Data for the task -
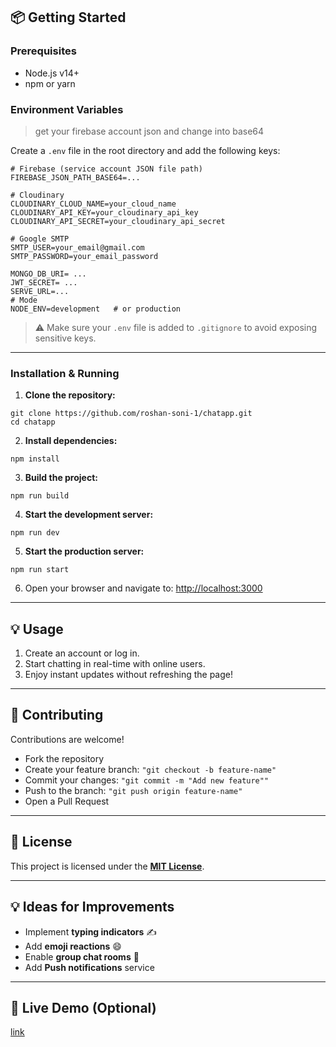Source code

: ## 📦 Getting Started

### Prerequisites

- Node.js v14+  
- npm or yarn  

### Environment Variables

> get your firebase account json and change into base64

Create a `.env` file in the root directory and add the following keys:

```
# Firebase (service account JSON file path)
FIREBASE_JSON_PATH_BASE64=...

# Cloudinary
CLOUDINARY_CLOUD_NAME=your_cloud_name
CLOUDINARY_API_KEY=your_cloudinary_api_key
CLOUDINARY_API_SECRET=your_cloudinary_api_secret

# Google SMTP
SMTP_USER=your_email@gmail.com
SMTP_PASSWORD=your_email_password

MONGO_DB_URI= ...
JWT_SECRET= ...
SERVE_URL=...
# Mode
NODE_ENV=development   # or production
```

> ⚠️ Make sure your `.env` file is added to `.gitignore` to avoid exposing sensitive keys.

---

### Installation & Running

1. **Clone the repository:**

```
git clone https://github.com/roshan-soni-1/chatapp.git
cd chatapp
```

2. **Install dependencies:**

```
npm install
```

3. **Build the project:**

```
npm run build
```

4. **Start the development server:**

```
npm run dev
```

5. **Start the production server:**

```
npm run start
```

6. Open your browser and navigate to: [http://localhost:3000](http://localhost:3000)


---

## 💡 Usage

1. Create an account or log in.  
2. Start chatting in real-time with online users.  
3. Enjoy instant updates without refreshing the page!  

---


## 🌟 Contributing

Contributions are welcome!  

- Fork the repository  
- Create your feature branch: `"git checkout -b feature-name"`  
- Commit your changes: `"git commit -m "Add new feature""`  
- Push to the branch: `"git push origin feature-name"`  
- Open a Pull Request  

---

## 📜 License

This project is licensed under the **[MIT License](LICENSE)**.  

---

## 💡 Ideas for Improvements

- Implement **typing indicators** ✍️  
- Add **emoji reactions** 😄  
- Enable **group chat rooms** 👥  
- Add **Push notifications** service

---

## 🔗 Live Demo (Optional)

[link](https://chatty-5b6x.onrender.com/)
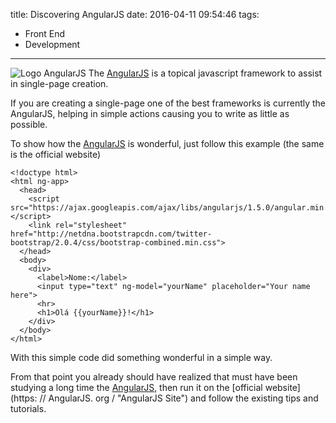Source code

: title: Discovering AngularJS
date: 2016-04-11 09:54:46
tags:
 - Front End
 - Development
---
![Logo AngularJS](https://angularjs.org/favicon.ico "Logo AngularJS")
The [AngularJS](https://angularjs.org/ "AngularJS Site") is a topical javascript framework to assist in single-page creation.
<!--more-->
If you are creating a single-page one of the best frameworks is currently the AngularJS, helping in simple actions causing you to write as little as possible.

To show how the [AngularJS](https://angularjs.org/ "AngularJS Site") is wonderful, just follow this example (the same is the official website)
```
<!doctype html>
<html ng-app>
  <head>
    <script src="https://ajax.googleapis.com/ajax/libs/angularjs/1.5.0/angular.min.js"></script>
    <link rel="stylesheet" href="http://netdna.bootstrapcdn.com/twitter-bootstrap/2.0.4/css/bootstrap-combined.min.css">
  </head>
  <body>
    <div>
      <label>Nome:</label>
      <input type="text" ng-model="yourName" placeholder="Your name here">
      <hr>
      <h1>Olá {{yourName}}!</h1>
    </div>
  </body>
</html>
```
With this simple code did something wonderful in a simple way.

From that point you already should have realized that must have been studying a long time the [AngularJS](https://angularjs.org/ "AngularJS Site"), then run it on the [official website](https: // AngularJS. org / "AngularJS Site") and follow the existing tips and tutorials.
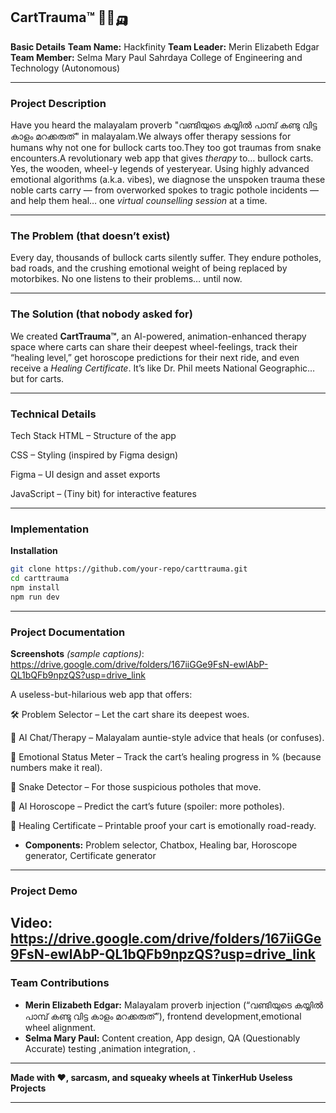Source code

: 

## **CartTrauma™ 🐂💥🛺**

**Basic Details**
**Team Name:** Hackfinity
**Team Leader:** Merin Elizabeth Edgar 
**Team Member:** Selma Mary Paul 
 Sahrdaya College of Engineering and Technology (Autonomous)

---

### **Project Description**
Have you heard the malayalam proverb "വണ്ടിയുടെ കയ്യിൽ പാമ്പ് കണ്ടു വിട്ട കാളം മറക്കരുത്" in malayalam.We always offer therapy sessions for humans why not one for bullock carts too.They too got traumas from snake encounters.A revolutionary web app that gives *therapy* to… bullock carts. Yes, the wooden, wheel-y legends of yesteryear. Using highly advanced emotional algorithms (a.k.a. vibes), we diagnose the unspoken trauma these noble carts carry — from overworked spokes to tragic pothole incidents — and help them heal… one *virtual counselling session* at a time.

---

### **The Problem (that doesn’t exist)**

Every day, thousands of bullock carts silently suffer. They endure potholes, bad roads, and the crushing emotional weight of being replaced by motorbikes. No one listens to their problems… until now.

---

### **The Solution (that nobody asked for)**

We created **CartTrauma™**, an AI-powered, animation-enhanced therapy space where carts can share their deepest wheel-feelings, track their “healing level,” get horoscope predictions for their next ride, and even receive a *Healing Certificate*. It’s like Dr. Phil meets National Geographic… but for carts.

---

### **Technical Details**

Tech Stack
HTML – Structure of the app

CSS – Styling (inspired by Figma design)

Figma – UI design and asset exports

JavaScript – (Tiny bit) for interactive features

---

### **Implementation**

**Installation**

```bash
git clone https://github.com/your-repo/carttrauma.git
cd carttrauma
npm install
npm run dev
```

---

### **Project Documentation**

**Screenshots** *(sample captions)*:
https://drive.google.com/drive/folders/167iiGGe9FsN-ewlAbP-QL1bQFb9npzQS?usp=drive_link

A useless-but-hilarious web app that offers:

🛠 Problem Selector – Let the cart share its deepest woes.

🤖 AI Chat/Therapy – Malayalam auntie-style advice that heals (or confuses).

🩷 Emotional Status Meter – Track the cart’s healing progress in % (because numbers make it real).

🐍 Snake Detector – For those suspicious potholes that move.

🔮 AI Horoscope – Predict the cart’s future (spoiler: more potholes).

📜 Healing Certificate – Printable proof your cart is emotionally road-ready.

* **Components:** Problem selector, Chatbox, Healing bar, Horoscope generator, Certificate generator

---

### **Project Demo**

**Video:** 
https://drive.google.com/drive/folders/167iiGGe9FsN-ewlAbP-QL1bQFb9npzQS?usp=drive_link
---

### **Team Contributions**

* **Merin Elizabeth Edgar:** Malayalam proverb injection (“വണ്ടിയുടെ കയ്യിൽ പാമ്പ് കണ്ടു വിട്ട കാളം മറക്കരുത്”), frontend development,emotional wheel alignment.
* **Selma Mary Paul:** Content creation, App design, QA (Questionably Accurate) testing ,animation integration, .

---

**Made with ❤️, sarcasm, and squeaky wheels at TinkerHub Useless Projects**

---


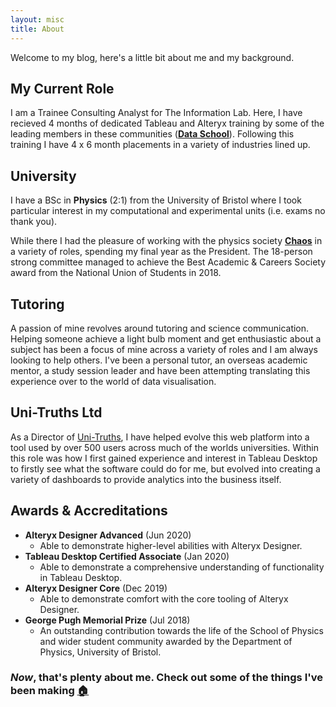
 ```yaml
---
layout: misc
title: About
---
```

Welcome to my blog, here's a little bit about me and my background.

## My Current Role
I am a Trainee Consulting Analyst for The Information Lab. Here, I have recieved 4 months of dedicated Tableau and Alteryx training by some of the leading members in these communities (**[Data School](https://www.thedataschool.co.uk/)**). Following this training I have 4 x 6 month placements in a variety of industries lined up. 

## University
I have a BSc in **Physics** (2:1) from the University of Bristol where I took particular interest in my computational and experimental units (i.e. exams no thank you).

While there I had the pleasure of working with the physics society **[Chaos](https://www.bristolchaos.com)** in a variety of roles, spending my final year as the President. The 18-person strong committee managed to achieve the Best Academic & Careers Society award from the National Union of Students in 2018.

## Tutoring
A passion of mine revolves around tutoring and science communication. Helping someone achieve a light bulb moment and get enthusiastic about a subject has been a focus of mine across a variety of roles and I am always looking to help others. I've been a personal tutor, an overseas academic mentor, a study session leader and have been attempting translating this experience over to the world of data visualisation.

## Uni-Truths Ltd
As a Director of [Uni-Truths](https://www.uni-truths.com), I have helped evolve this web platform into a tool used by over 500 users across much of the worlds universities. Within this role was how I first gained experience and interest in Tableau Desktop to firstly see what the software could do for me, but evolved into creating a variety of dashboards to provide analytics into the business itself. 

## Awards & Accreditations
- **Alteryx Designer Advanced** (Jun 2020)
    - Able to demonstrate higher-level abilities with Alteryx Designer.
- **Tableau Desktop Certified Associate** (Jan 2020)
    - Able to demonstrate a comprehensive understanding of functionality in Tableau Desktop.
- **Alteryx Designer Core** (Dec 2019)
    - Able to demonstrate comfort with the core tooling of Alteryx Designer.
- **George Pugh Memorial Prize** (Jul 2018)
    - An outstanding contribution towards the life of the School of Physics and wider student community awarded by the Department of Physics, University of Bristol.

### *Now*, that's plenty about me. Check out some of the things I've been making [🏠](https://chrisvizes.github.io/)
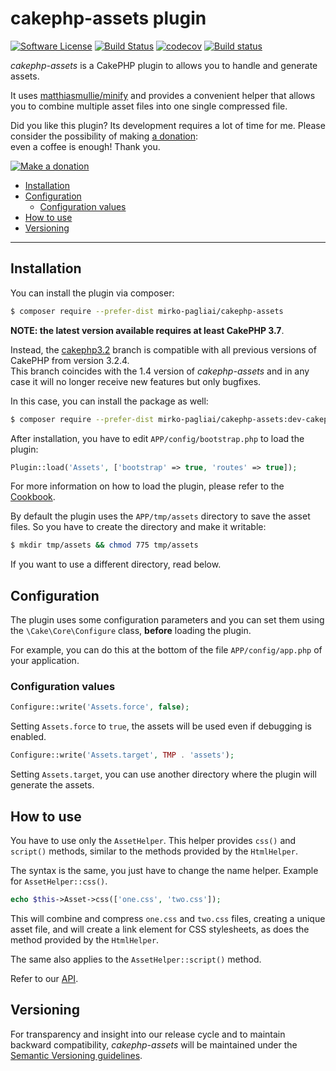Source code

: # cakephp-assets plugin

[![Software License](https://img.shields.io/badge/license-MIT-brightgreen.svg?style=flat-square)](LICENSE.txt)
[![Build Status](https://travis-ci.org/mirko-pagliai/cakephp-assets.svg?branch=master)](https://travis-ci.org/mirko-pagliai/cakephp-assets)
[![codecov](https://codecov.io/gh/mirko-pagliai/cakephp-assets/branch/master/graph/badge.svg)](https://codecov.io/gh/mirko-pagliai/cakephp-assets)
[![Build status](https://ci.appveyor.com/api/projects/status/2ir3h63d1913cyhb?svg=true)](https://ci.appveyor.com/project/mirko-pagliai/cakephp-assets)

*cakephp-assets* is a CakePHP plugin to allows you to handle and generate assets.

It uses [matthiasmullie/minify](https://github.com/matthiasmullie/minify) and
provides a convenient helper that allows you to combine multiple asset files
into one single compressed file.

Did you like this plugin? Its development requires a lot of time for me.
Please consider the possibility of making [a donation](//paypal.me/mirkopagliai):  
even a coffee is enough! Thank you.

[![Make a donation](https://www.paypalobjects.com/webstatic/mktg/logo-center/logo_paypal_carte.jpg)](//paypal.me/mirkopagliai)

   * [Installation](#installation)
   * [Configuration](#configuration)
      * [Configuration values](#configuration-values)
   * [How to use](#how-to-use)
   * [Versioning](#versioning)

***

## Installation
You can install the plugin via composer:

```bash
$ composer require --prefer-dist mirko-pagliai/cakephp-assets
```

**NOTE: the latest version available requires at least CakePHP 3.7**.

Instead, the [cakephp3.2](//github.com/mirko-pagliai/cakephp-assets/tree/cakephp3.2)
branch is compatible with all previous versions of CakePHP from version 3.2.4.  
This branch coincides with the 1.4 version of *cakephp-assets* and in any
case it will no longer receive new features but only bugfixes.

In this case, you can install the package as well:

```bash
$ composer require --prefer-dist mirko-pagliai/cakephp-assets:dev-cakephp3.2
```

After installation, you have to edit `APP/config/bootstrap.php` to load the plugin:

```php
Plugin::load('Assets', ['bootstrap' => true, 'routes' => true]);
```

For more information on how to load the plugin, please refer to the
[Cookbook](http://book.cakephp.org/3.0/en/plugins.html#loading-a-plugin).

By default the plugin uses the `APP/tmp/assets` directory to save the
asset files. So you have to create the directory and make it writable:

```bash
$ mkdir tmp/assets && chmod 775 tmp/assets
```

If you want to use a different directory, read below.

## Configuration
The plugin uses some configuration parameters and you can set them using the
`\Cake\Core\Configure` class, **before** loading the plugin.

For example, you can do this at the bottom of the file `APP/config/app.php`
of your application.

### Configuration values

```php
Configure::write('Assets.force', false);
```

Setting `Assets.force` to `true`, the assets will be used even if debugging is
enabled.

```php
Configure::write('Assets.target', TMP . 'assets');
```

Setting `Assets.target`, you can use another directory where the plugin will
generate the assets.

## How to use
You have to use only the `AssetHelper`. This helper provides `css()` and
`script()` methods, similar to the methods provided by the `HtmlHelper`.

The syntax is the same, you just have to change the name helper. Example for
`AssetHelper::css()`.

```php
echo $this->Asset->css(['one.css', 'two.css']);
```

This will combine and compress `one.css` and `two.css` files, creating a unique
asset file, and will create a link element for CSS stylesheets, as does the
method provided by the `HtmlHelper`.

The same also applies to the `AssetHelper::script()` method.

Refer to our [API](//mirko-pagliai.github.io/cakephp-assets).

## Versioning
For transparency and insight into our release cycle and to maintain backward
compatibility, *cakephp-assets* will be maintained under the
[Semantic Versioning guidelines](http://semver.org).
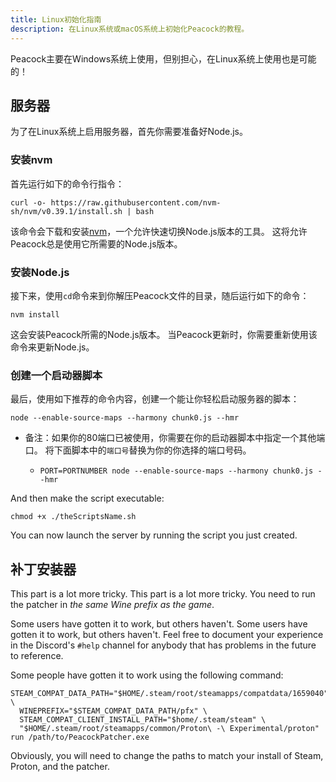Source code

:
 ```yaml
---
title: Linux初始化指南
description: 在Linux系统或macOS系统上初始化Peacock的教程。
---
```


Peacock主要在Windows系统上使用，但别担心，在Linux系统上使用也是可能的！

## 服务器

为了在Linux系统上启用服务器，首先你需要准备好Node.js。

### 安装nvm

首先运行如下的命令行指令：

```shell
curl -o- https://raw.githubusercontent.com/nvm-sh/nvm/v0.39.1/install.sh | bash
```

该命令会下载和安装[nvm](https://nvm.sh)，一个允许快速切换Node.js版本的工具。 这将允许Peacock总是使用它所需要的Node.js版本。

### 安装Node.js

接下来，使用`cd`命令来到你解压Peacock文件的目录，随后运行如下的命令：

```shell
nvm install
```

这会安装Peacock所需的Node.js版本。 当Peacock更新时，你需要重新使用该命令来更新Node.js。

### 创建一个启动器脚本

最后，使用如下推荐的命令内容，创建一个能让你轻松启动服务器的脚本：

```shell
node --enable-source-maps --harmony chunk0.js --hmr
```

-   备注：如果你的80端口已被使用，你需要在你的启动器脚本中指定一个其他端口。 将下面脚本中的`端口号`替换为你的你选择的端口号码。

    -   `PORT=PORTNUMBER node --enable-source-maps --harmony chunk0.js --hmr`

And then make the script executable:

```shell
chmod +x ./theScriptsName.sh
```

You can now launch the server by running the script you just created.

## 补丁安装器

This part is a lot more tricky. This part is a lot more tricky. You need to run the patcher in _the same Wine prefix as the game_.

Some users have gotten it to work, but others haven't. Some users have gotten it to work, but others haven't. Feel free to document your experience in the Discord's `#help` channel for anybody that has problems in the future to reference.

Some people have gotten it to work using the following command:

```shell
STEAM_COMPAT_DATA_PATH="$HOME/.steam/root/steamapps/compatdata/1659040" \
  WINEPREFIX="$STEAM_COMPAT_DATA_PATH/pfx" \
  STEAM_COMPAT_CLIENT_INSTALL_PATH="$home/.steam/steam" \
  "$HOME/.steam/root/steamapps/common/Proton\ -\ Experimental/proton" run /path/to/PeacockPatcher.exe
```

Obviously, you will need to change the paths to match your install of Steam, Proton, and the patcher.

What you should do - Only a number is expected in response: how many lines of the records above include the word "page".

Response to the exercise - 3